Scheduling Strategies for a Happier Team

by | Communication, Leadership

Creating a staff schedule that ensures the work you need done is covered and your employees are all happy can sometimes feel like an impossible task. Most any manager in the service industry will tell you that scheduling is one of the biggest challenges of the job. These days, there are many technology-based tools that make scheduling easier, but that increased efficiency doesn’t always translate to a happier staff.  These staff scheduling strategies can help:

Communicate Clearly

If you expect your staff members to show up when you’re counting on them, you need to make sure they fully understand their schedule. Many companies are going away from posting the schedule on the bulletin board, and instead are using tech tools to communicate the schedule. These tools are helpful, but managers should also communicate with employees directly. For your Spanish-speaking employees, this can be particularly challenging, which makes language training a must.

Give Ample Notice

Get schedules to your staff members at least two weeks in advance. This gives employees the time they need to line up personal matters that help them get to work, such as transportation and daycare. This also allows for enough time for staff members to trade shifts to cover any scheduling conflicts.

Be Flexible

Your staff has a life outside of work, and the easier you can make it for them to juggle their personal and work lives, the better off you’ll be.
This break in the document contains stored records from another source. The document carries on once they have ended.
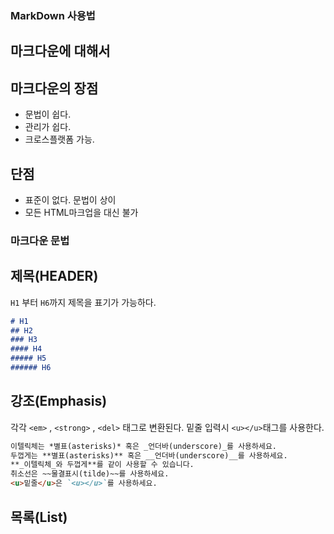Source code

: ### MarkDown 사용법

## 마크다운에 대해서

## 마크다운의 장점
- 문법이 쉽다.
- 관리가 쉽다.
- 크로스플랫폼 가능.

## 단점
- 표준이 없다. 문법이 상이
- 모든 HTML마크업을 대신 불가

### 마크다운 문법

## 제목(HEADER)
`H1` 부터 `H6`까지 제목을 표기가 가능하다.

```markdown
# H1
## H2
### H3
#### H4
##### H5
###### H6
```

## 강조(Emphasis)
각각 `<em>` , `<strong>` , `<del>` 태그로 변환된다.
밑줄 입력시 `<u></u>`태그를 사용한다.

```markdown
이텔릭체는 *별표(asterisks)* 혹은 _언더바(underscore)_를 사용하세요.
두껍게는 **별표(asterisks)** 혹은 __언더바(underscore)__를 사용하세요.
**_이텔릭체_와 두껍게**를 같이 사용할 수 있습니다.
취소선은 ~~물결표시(tilde)~~를 사용하세요.
<u>밑줄</u>은 `<u></u>`를 사용하세요.
```

## 목록(List)

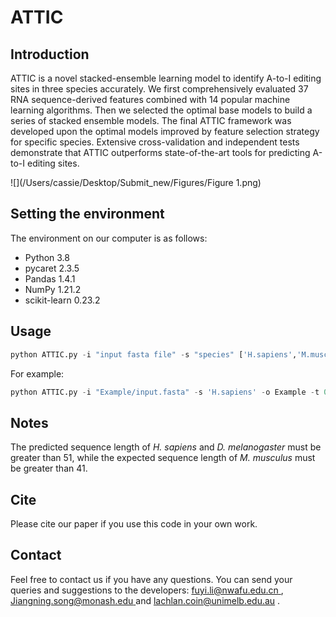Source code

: # ATTIC 

## Introduction ##

ATTIC is a novel stacked-ensemble learning model to identify A-to-I editing sites in three species accurately. We first comprehensively evaluated 37 RNA sequence-derived features combined with 14 popular machine learning algorithms. Then we selected the optimal base models to build a series of stacked ensemble models. The final ATTIC framework was developed upon the optimal models improved by feature selection strategy for specific species. Extensive cross-validation and independent tests demonstrate that ATTIC outperforms state-of-the-art tools for predicting A-to-I editing sites.

![](/Users/cassie/Desktop/Submit_new/Figures/Figure 1.png)

## Setting the environment

The environment on our computer is as follows:

* Python 3.8
* pycaret 2.3.5
* Pandas 1.4.1
* NumPy 1.21.2
* scikit-learn 0.23.2

## Usage

```python
python ATTIC.py -i "input fasta file" -s "species" ['H.sapiens','M.musculus','D.melanogaster'] -o "output file" -t "threshold"
```

For example:

```python
python ATTIC.py -i "Example/input.fasta" -s 'H.sapiens' -o Example -t 0.5
```

## Notes

The predicted sequence length of *H. sapiens* and *D. melanogaster* must be greater than 51, while the expected sequence length of *M. musculus* must be greater than 41.

## Cite

Please cite our paper if you use this code in your own work.

## Contact

Feel free to contact us if you have any questions. You can send your queries and suggestions to the developers:
[fuyi.li@nwafu.edu.cn ](mailto:fuyi.li@nwafu.edu.cn), [Jiangning.song@monash.edu ](mailto:Jiangning.song@monash.edu)and [lachlan.coin@unimelb.edu.au](mailto:lachlan.coin@unimelb.edu.au) .








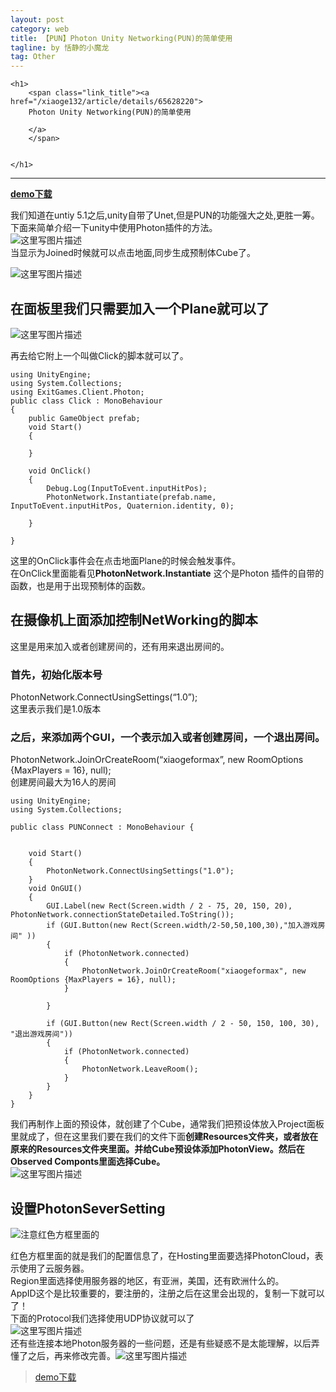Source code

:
 ```yaml
---
layout: post
category: web
title: 【PUN】Photon Unity Networking(PUN)的简单使用
tagline: by 恬静的小魔龙
tag: Other
---
```



<div id="article_details" class="details">
    <div class="article_title">   
         <span class="ico ico_type_Original"></span>

    <h1>
        <span class="link_title"><a href="/xiaoge132/article/details/65628220">
        Photon Unity Networking(PUN)的简单使用        
           
        </a>
        </span>

         
    </h1>
</div>

   

        
  
     


<div id="article_content" class="article_content tracking-ad" data-mod=popu_307  data-dsm = "post" >
        <div class="markdown_views">

<hr>

<p><strong><a href="http://download.csdn.net/detail/xiaoge132/9792218">demo下载</a></strong></p>

<p>我们知道在untiy 5.1之后,unity自带了Unet,但是PUN的功能强大之处,更胜一筹。下面来简单介绍一下unity中使用Photon插件的方法。 <br>
<img src="http://img.blog.csdn.net/20170324103133510?" alt="这里写图片描述" title=""> <br>
当显示为Joined时候就可以点击地面,同步生成预制体Cube了。</p>

<p><img src="http://img.blog.csdn.net/20170324104834536?" alt="这里写图片描述" title=""></p>

<h2 id="在面板里我们只需要加入一个plane就可以了">在面板里我们只需要加入一个Plane就可以了</h2>

<p><img src="http://img.blog.csdn.net/20170324101743351?" alt="这里写图片描述" title=""></p>

<p>再去给它附上一个叫做Click的脚本就可以了。</p>

<pre class="prettyprint"><code class="language-C# hljs cs"><span class="hljs-keyword">using</span> UnityEngine;
<span class="hljs-keyword">using</span> System.Collections;
<span class="hljs-keyword">using</span> ExitGames.Client.Photon;
<span class="hljs-keyword">public</span> <span class="hljs-keyword">class</span> Click : MonoBehaviour
{
    <span class="hljs-keyword">public</span> GameObject prefab;
    <span class="hljs-keyword">void</span> Start()
    {

    }

    <span class="hljs-keyword">void</span> OnClick()
    {
        Debug.Log(InputToEvent.inputHitPos);
        PhotonNetwork.Instantiate(prefab.name, InputToEvent.inputHitPos, Quaternion.identity, <span class="hljs-number">0</span>);

    }

}</code></pre>

<p>这里的OnClick事件会在点击地面Plane的时候会触发事件。 <br>
在OnClick里面能看见<strong>PhotonNetwork.Instantiate</strong> 这个是Photon 插件的自带的函数，也是用于出现预制体的函数。</p>



<h2 id="在摄像机上面添加控制networking的脚本">在摄像机上面添加控制NetWorking的脚本</h2>

<p>这里是用来加入或者创建房间的，还有用来退出房间的。</p>



<h3 id="首先初始化版本号">首先，初始化版本号</h3>

<p>PhotonNetwork.ConnectUsingSettings(“1.0”); <br>
这里表示我们是1.0版本</p>



<h3 id="之后来添加两个gui一个表示加入或者创建房间一个退出房间">之后，来添加两个GUI，一个表示加入或者创建房间，一个退出房间。</h3>

<p>PhotonNetwork.JoinOrCreateRoom(“xiaogeformax”, new RoomOptions {MaxPlayers = 16}, null); <br>
创建房间最大为16人的房间</p>



<pre class="prettyprint"><code class="language-C# hljs cs"><span class="hljs-keyword">using</span> UnityEngine;
<span class="hljs-keyword">using</span> System.Collections;

<span class="hljs-keyword">public</span> <span class="hljs-keyword">class</span> PUNConnect : MonoBehaviour {


    <span class="hljs-keyword">void</span> Start()
    {
        PhotonNetwork.ConnectUsingSettings(<span class="hljs-string">"1.0"</span>);
    }
    <span class="hljs-keyword">void</span> OnGUI()
    {
        GUI.Label(<span class="hljs-keyword">new</span> Rect(Screen.width / <span class="hljs-number">2</span> - <span class="hljs-number">75</span>, <span class="hljs-number">20</span>, <span class="hljs-number">150</span>, <span class="hljs-number">20</span>), PhotonNetwork.connectionStateDetailed.ToString());
        <span class="hljs-keyword">if</span> (GUI.Button(<span class="hljs-keyword">new</span> Rect(Screen.width/<span class="hljs-number">2</span>-<span class="hljs-number">50</span>,<span class="hljs-number">50</span>,<span class="hljs-number">100</span>,<span class="hljs-number">30</span>),<span class="hljs-string">"加入游戏房间"</span> ))
        {
            <span class="hljs-keyword">if</span> (PhotonNetwork.connected)
            {
                PhotonNetwork.JoinOrCreateRoom(<span class="hljs-string">"xiaogeformax"</span>, <span class="hljs-keyword">new</span> RoomOptions {MaxPlayers = <span class="hljs-number">16</span>}, <span class="hljs-keyword">null</span>);
            }

        }

        <span class="hljs-keyword">if</span> (GUI.Button(<span class="hljs-keyword">new</span> Rect(Screen.width / <span class="hljs-number">2</span> - <span class="hljs-number">50</span>, <span class="hljs-number">150</span>, <span class="hljs-number">100</span>, <span class="hljs-number">30</span>), <span class="hljs-string">"退出游戏房间"</span>))
        {
            <span class="hljs-keyword">if</span> (PhotonNetwork.connected)
            {
                PhotonNetwork.LeaveRoom();
            }
        }
    }
}
</code></pre>

<p>我们再制作上面的预设体，就创建了个Cube，通常我们把预设体放入Project面板里就成了，但在这里我们要在我们的文件下面<strong>创建Resources文件夹，或者放在原来的Resources文件夹里面。并给Cube预设体添加PhotonView。然后在Observed Componts里面选择Cube。</strong> <br>
<img src="http://img.blog.csdn.net/20170324101655350?watermark/2/text/aHR0cDovL2Jsb2cuY3Nkbi5uZXQveGlhb2dlMTMy/font/5a6L5L2T/fontsize/400/fill/I0JBQkFCMA==/dissolve/70/gravity/SouthEast" alt="这里写图片描述" title=""></p>



<h2 id="设置photonseversetting">设置PhotonSeverSetting</h2>

<p><img src="http://img.blog.csdn.net/20170324102011119?watermark/2/text/aHR0cDovL2Jsb2cuY3Nkbi5uZXQveGlhb2dlMTMy/font/5a6L5L2T/fontsize/400/fill/I0JBQkFCMA==/dissolve/70/gravity/SouthEast" alt="注意红色方框里面的" title=""></p>

<p>红色方框里面的就是我们的配置信息了，在Hosting里面要选择PhotonCloud，表示使用了云服务器。 <br>
Region里面选择使用服务器的地区，有亚洲，美国，还有欧洲什么的。 <br>
AppID这个是比较重要的，要注册的，注册之后在这里会出现的，复制一下就可以了！ <br>
下面的Protocol我们选择使用UDP协议就可以了 <br>
<img src="http://img.blog.csdn.net/20170324102650544?watermark/2/text/aHR0cDovL2Jsb2cuY3Nkbi5uZXQveGlhb2dlMTMy/font/5a6L5L2T/fontsize/400/fill/I0JBQkFCMA==/dissolve/70/gravity/SouthEast" alt="这里写图片描述" title=""> <br>
还有些连接本地Photon服务器的一些问题，还是有些疑惑不是太能理解，以后弄懂了之后，再来修改完善。<img src="http://img.blog.csdn.net/20170324105639968?watermark/2/text/aHR0cDovL2Jsb2cuY3Nkbi5uZXQveGlhb2dlMTMy/font/5a6L5L2T/fontsize/400/fill/I0JBQkFCMA==/dissolve/70/gravity/SouthEast" alt="这里写图片描述" title=""></p>

<blockquote>
  <p><a href="http://download.csdn.net/detail/xiaoge132/9792218">demo下载</a></p>
</blockquote></div>
      
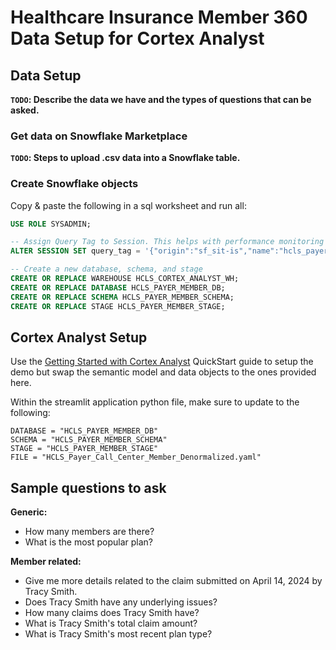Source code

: # Healthcare Insurance Member 360 Data Setup for Cortex Analyst

## Data Setup
**`TODO`: Describe the data we have and the types of questions that can be asked.**

### Get data on Snowflake Marketplace
**`TODO`: Steps to upload .csv data into a Snowflake table.**

### Create Snowflake objects
Copy & paste the following in a sql worksheet and run all:

```sql
USE ROLE SYSADMIN;

-- Assign Query Tag to Session. This helps with performance monitoring and troubleshooting.
ALTER SESSION SET query_tag = '{"origin":"sf_sit-is","name":"hcls_payer_cortex_analyst","version":{"major":1, "minor":0},"attributes":{"is_quickstart":0, "source":"sql"}}';

-- Create a new database, schema, and stage
CREATE OR REPLACE WAREHOUSE HCLS_CORTEX_ANALYST_WH;
CREATE OR REPLACE DATABASE HCLS_PAYER_MEMBER_DB;
CREATE OR REPLACE SCHEMA HCLS_PAYER_MEMBER_SCHEMA;
CREATE OR REPLACE STAGE HCLS_PAYER_MEMBER_STAGE;
```

## Cortex Analyst Setup
Use the [Getting Started with Cortex Analyst](https://quickstarts.snowflake.com/guide/getting_started_with_cortex_analyst/index.html#0) QuickStart guide to setup the demo but swap the semantic model and data objects to the ones provided here.

Within the streamlit application python file, make sure to update to the following:
```
DATABASE = "HCLS_PAYER_MEMBER_DB"
SCHEMA = "HCLS_PAYER_MEMBER_SCHEMA"
STAGE = "HCLS_PAYER_MEMBER_STAGE"
FILE = "HCLS_Payer_Call_Center_Member_Denormalized.yaml"
```

## Sample questions to ask

**Generic:**
- How many members are there?
- What is the most popular plan?

**Member related:**
- Give me more details related to the claim submitted on April 14, 2024 by Tracy Smith.
- Does Tracy Smith have any underlying issues?
- How many claims does Tracy Smith have?
- What is Tracy Smith's total claim amount?
- What is Tracy Smith's most recent plan type?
Do your best to accommodate special scheduling requests, and when you’re unable to, be honest with your employees as to why. You’ll inspire loyalty among staff members when you make a genuine effort to help them balance work with other parts of their lives.

Have a Backup Plan

Speaking of balance, as a manager you’re likely all too familiar with trying to land perfectly in the middle between over-staffed and under-staffed on any giving shift. You don’t want your workers to get in the weeds because they don’t have enough support, and you also don’t want to have to send people home early when you have too many people on a shift. Cross-training on a variety of positions can be invaluable and can also provide opportunities for staff members who want to move up. Also consider providing small incentives to staffers who are willing to be on call for your busiest shifts.